When P Goes Wrong: Case Studies of Catastrophic Probabilistic Failures
Apr 07, 2026 · 8 min read · Harsha Cheruku
When P Goes Wrong: Case Studies of Catastrophic Probabilistic Failures
In 2018, Amazon reportedly scrapped an internal recruiting model after discovering it downgraded resumes containing signals associated with women. The model wasn’t “glitching.” It wasn’t throwing stack traces. It was doing exactly what it had been trained to do: optimize against historical hiring patterns.
That’s the whole danger.
The system looked coherent. The outputs looked plausible. Humans approved recommendations because the recommendations looked like hiring logic — until somebody looked closer and saw what the model had actually learned.
That is the shape of catastrophic P failure.
Not dramatic. Not noisy. Not immediate.
Accumulating.
P failures don’t announce themselves. They accumulate.
1) Why P Failures Are Different From D Failures
D failures are usually visible and bounded.
- API returns
500 - deployment fails health checks
- ETL job dies
- test suite fails
You get a signal, a blast radius, and a rollback path.
P failures are different:
- the system runs
- outputs look valid
- humans keep approving
- damage compounds in the background
The model is “correct” against its optimization target.

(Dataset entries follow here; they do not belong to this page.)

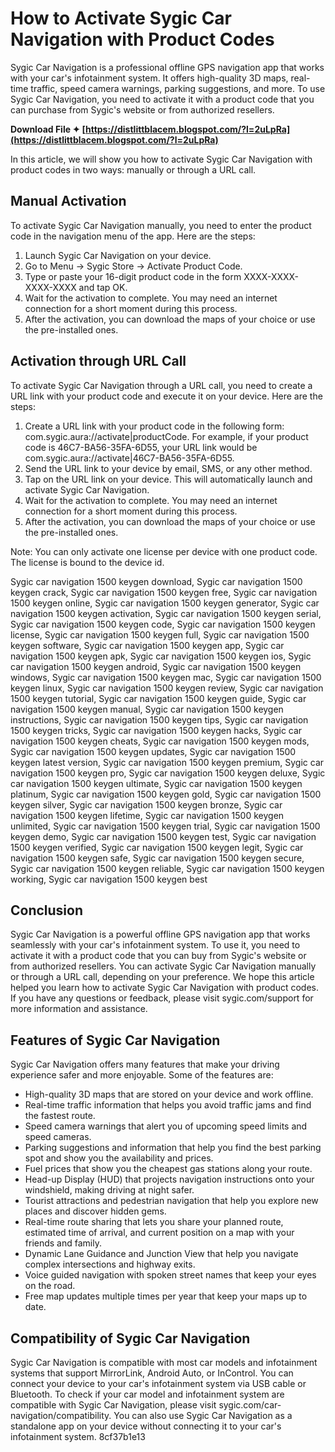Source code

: # How to Activate Sygic Car Navigation with Product Codes
 
Sygic Car Navigation is a professional offline GPS navigation app that works with your car's infotainment system. It offers high-quality 3D maps, real-time traffic, speed camera warnings, parking suggestions, and more. To use Sygic Car Navigation, you need to activate it with a product code that you can purchase from Sygic's website or from authorized resellers.
 
**Download File ✦ [https://distlittblacem.blogspot.com/?l=2uLpRa](https://distlittblacem.blogspot.com/?l=2uLpRa)**


 
In this article, we will show you how to activate Sygic Car Navigation with product codes in two ways: manually or through a URL call.
 
## Manual Activation
 
To activate Sygic Car Navigation manually, you need to enter the product code in the navigation menu of the app. Here are the steps:
 
1. Launch Sygic Car Navigation on your device.
2. Go to Menu -> Sygic Store -> Activate Product Code.
3. Type or paste your 16-digit product code in the form XXXX-XXXX-XXXX-XXXX and tap OK.
4. Wait for the activation to complete. You may need an internet connection for a short moment during this process.
5. After the activation, you can download the maps of your choice or use the pre-installed ones.

## Activation through URL Call
 
To activate Sygic Car Navigation through a URL call, you need to create a URL link with your product code and execute it on your device. Here are the steps:

1. Create a URL link with your product code in the following form: com.sygic.aura://activate|productCode. For example, if your product code is 46C7-BA56-35FA-6D55, your URL link would be com.sygic.aura://activate|46C7-BA56-35FA-6D55.
2. Send the URL link to your device by email, SMS, or any other method.
3. Tap on the URL link on your device. This will automatically launch and activate Sygic Car Navigation.
4. Wait for the activation to complete. You may need an internet connection for a short moment during this process.
5. After the activation, you can download the maps of your choice or use the pre-installed ones.

Note: You can only activate one license per device with one product code. The license is bound to the device id.
 
Sygic car navigation 1500 keygen download,  Sygic car navigation 1500 keygen crack,  Sygic car navigation 1500 keygen free,  Sygic car navigation 1500 keygen online,  Sygic car navigation 1500 keygen generator,  Sygic car navigation 1500 keygen activation,  Sygic car navigation 1500 keygen serial,  Sygic car navigation 1500 keygen code,  Sygic car navigation 1500 keygen license,  Sygic car navigation 1500 keygen full,  Sygic car navigation 1500 keygen software,  Sygic car navigation 1500 keygen app,  Sygic car navigation 1500 keygen apk,  Sygic car navigation 1500 keygen ios,  Sygic car navigation 1500 keygen android,  Sygic car navigation 1500 keygen windows,  Sygic car navigation 1500 keygen mac,  Sygic car navigation 1500 keygen linux,  Sygic car navigation 1500 keygen review,  Sygic car navigation 1500 keygen tutorial,  Sygic car navigation 1500 keygen guide,  Sygic car navigation 1500 keygen manual,  Sygic car navigation 1500 keygen instructions,  Sygic car navigation 1500 keygen tips,  Sygic car navigation 1500 keygen tricks,  Sygic car navigation 1500 keygen hacks,  Sygic car navigation 1500 keygen cheats,  Sygic car navigation 1500 keygen mods,  Sygic car navigation 1500 keygen updates,  Sygic car navigation 1500 keygen latest version,  Sygic car navigation 1500 keygen premium,  Sygic car navigation 1500 keygen pro,  Sygic car navigation 1500 keygen deluxe,  Sygic car navigation 1500 keygen ultimate,  Sygic car navigation 1500 keygen platinum,  Sygic car navigation 1500 keygen gold,  Sygic car navigation 1500 keygen silver,  Sygic car navigation 1500 keygen bronze,  Sygic car navigation 1500 keygen lifetime,  Sygic car navigation 1500 keygen unlimited,  Sygic car navigation 1500 keygen trial,  Sygic car navigation 1500 keygen demo,  Sygic car navigation 1500 keygen test,  Sygic car navigation 1500 keygen verified,  Sygic car navigation 1500 keygen legit,  Sygic car navigation 1500 keygen safe,  Sygic car navigation 1500 keygen secure,  Sygic car navigation 1500 keygen reliable,  Sygic car navigation 1500 keygen working,  Sygic car navigation 1500 keygen best
 
## Conclusion
 
Sygic Car Navigation is a powerful offline GPS navigation app that works seamlessly with your car's infotainment system. To use it, you need to activate it with a product code that you can buy from Sygic's website or from authorized resellers. You can activate Sygic Car Navigation manually or through a URL call, depending on your preference. We hope this article helped you learn how to activate Sygic Car Navigation with product codes. If you have any questions or feedback, please visit sygic.com/support for more information and assistance.
  
## Features of Sygic Car Navigation
 
Sygic Car Navigation offers many features that make your driving experience safer and more enjoyable. Some of the features are:

- High-quality 3D maps that are stored on your device and work offline.
- Real-time traffic information that helps you avoid traffic jams and find the fastest route.
- Speed camera warnings that alert you of upcoming speed limits and speed cameras.
- Parking suggestions and information that help you find the best parking spot and show you the availability and prices.
- Fuel prices that show you the cheapest gas stations along your route.
- Head-up Display (HUD) that projects navigation instructions onto your windshield, making driving at night safer.
- Tourist attractions and pedestrian navigation that help you explore new places and discover hidden gems.
- Real-time route sharing that lets you share your planned route, estimated time of arrival, and current position on a map with your friends and family.
- Dynamic Lane Guidance and Junction View that help you navigate complex intersections and highway exits.
- Voice guided navigation with spoken street names that keep your eyes on the road.
- Free map updates multiple times per year that keep your maps up to date.

## Compatibility of Sygic Car Navigation
 
Sygic Car Navigation is compatible with most car models and infotainment systems that support MirrorLink, Android Auto, or InControl. You can connect your device to your car's infotainment system via USB cable or Bluetooth. To check if your car model and infotainment system are compatible with Sygic Car Navigation, please visit sygic.com/car-navigation/compatibility. You can also use Sygic Car Navigation as a standalone app on your device without connecting it to your car's infotainment system.
 8cf37b1e13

The target is wrong, incomplete, or misaligned to real-world goals.
A) The anatomy of a P failure
Most catastrophic P failures share the same four-step sequence:
1. Hidden assumption enters system design
2. System scales that assumption consistently
3. Human reviewers normalize output as “reasonable”

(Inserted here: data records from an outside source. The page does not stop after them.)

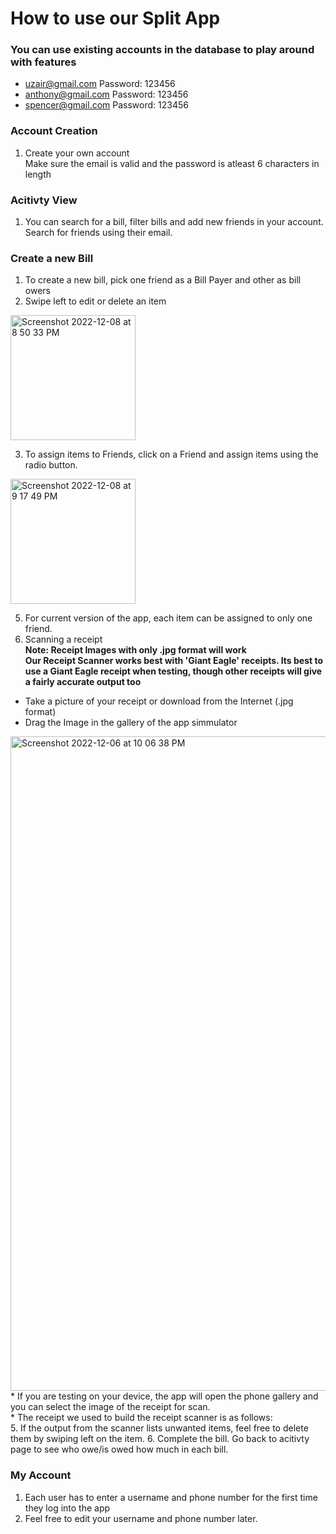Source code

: # How to use our Split App  

### You can use existing accounts in the database to play around with features
* uzair@gmail.com
Password: 123456
* anthony@gmail.com Password: 123456
* spencer@gmail.com Password: 123456

### Account Creation
1. Create your own account <br/>
Make sure the email is valid and the password is atleast 6 characters in length <br/>

### Acitivty View
1. You can search for a bill, filter bills and add new friends in your account. Search for friends using their email.

### Create a new Bill
1. To create a new bill, pick one friend as a Bill Payer and other as bill owers <br/>
2. Swipe left to edit or delete an item <br/>
<img width="200" alt="Screenshot 2022-12-08 at 8 50 33 PM" src="https://user-images.githubusercontent.com/54990502/206608537-276baac7-ca3c-44fa-8f36-fa300f93bd6b.png">

3. To assign items to Friends, click on a Friend and assign items using the radio button. <br/>
<img width="200" alt="Screenshot 2022-12-08 at 9 17 49 PM" src="https://user-images.githubusercontent.com/54990502/206609043-4d7328ae-c77b-4b2a-8aa6-a4d3fb070d6f.png">

5. For current version of the app, each item can be assigned to only one friend. 
6. Scanning a receipt <br/>
<b> Note: Receipt Images with only .jpg format will work </b> <br/>
<b> Our Receipt Scanner works best with 'Giant Eagle' receipts. Its best to use a Giant Eagle receipt when testing, though other receipts will give a fairly accurate output too </b> <br/>
  * Take a picture of your receipt or download from the Internet (.jpg format) 
* Drag the Image in the gallery of the app simmulator 
<img width="1047" alt="Screenshot 2022-12-06 at 10 06 38 PM" src="https://user-images.githubusercontent.com/54990502/206078553-2fc57d8e-34b1-41bf-8679-9908287baa2a.png"> 
  <br/>
* If you are testing on your device, the app will open the phone gallery and you can select the image of the receipt for scan. <br/>
* The receipt we used to build the receipt scanner is as follows: <br/>
5. If the output from the scanner lists unwanted items, feel free to delete them by swiping left on the item.
6. Complete the bill. Go back to acitivty page to see who owe/is owed how much in each bill. <br/>
  
### My Account
1. Each user has to enter a username and phone number for the first time they log into the app
2. Feel free to edit your username and phone number later.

4. Harm becomes visible only after compounding
B) Why they’re often discovered late
Because nothing “breaks.”
P failures hide behind success-shaped dashboards:
- conversion improves
- throughput improves
- latency drops
- approval rates stabilize
If your measurement system only tracks near-term surface metrics, you’ll miss the damage curve until it’s expensive.
2) Case Study 1: Amazon’s Recruiting Model (2018)
The reporting is now familiar:
- model trained on historical hiring data
- historical data reflected male-dominant technical hiring patterns
- model learned proxies that penalized women-associated resume signals
- tool was eventually scrapped
A) What failed in P terms
The failure wasn’t “AI bias” as an abstract concept. It was a concrete P decision:
“Historical outcomes are a reasonable training signal for future hiring quality.”
That assumption was never robustly challenged with structural fairness checkpoints.
B) Checkpoint that was missing
A periodic distributional audit by demographic segment should have been standard.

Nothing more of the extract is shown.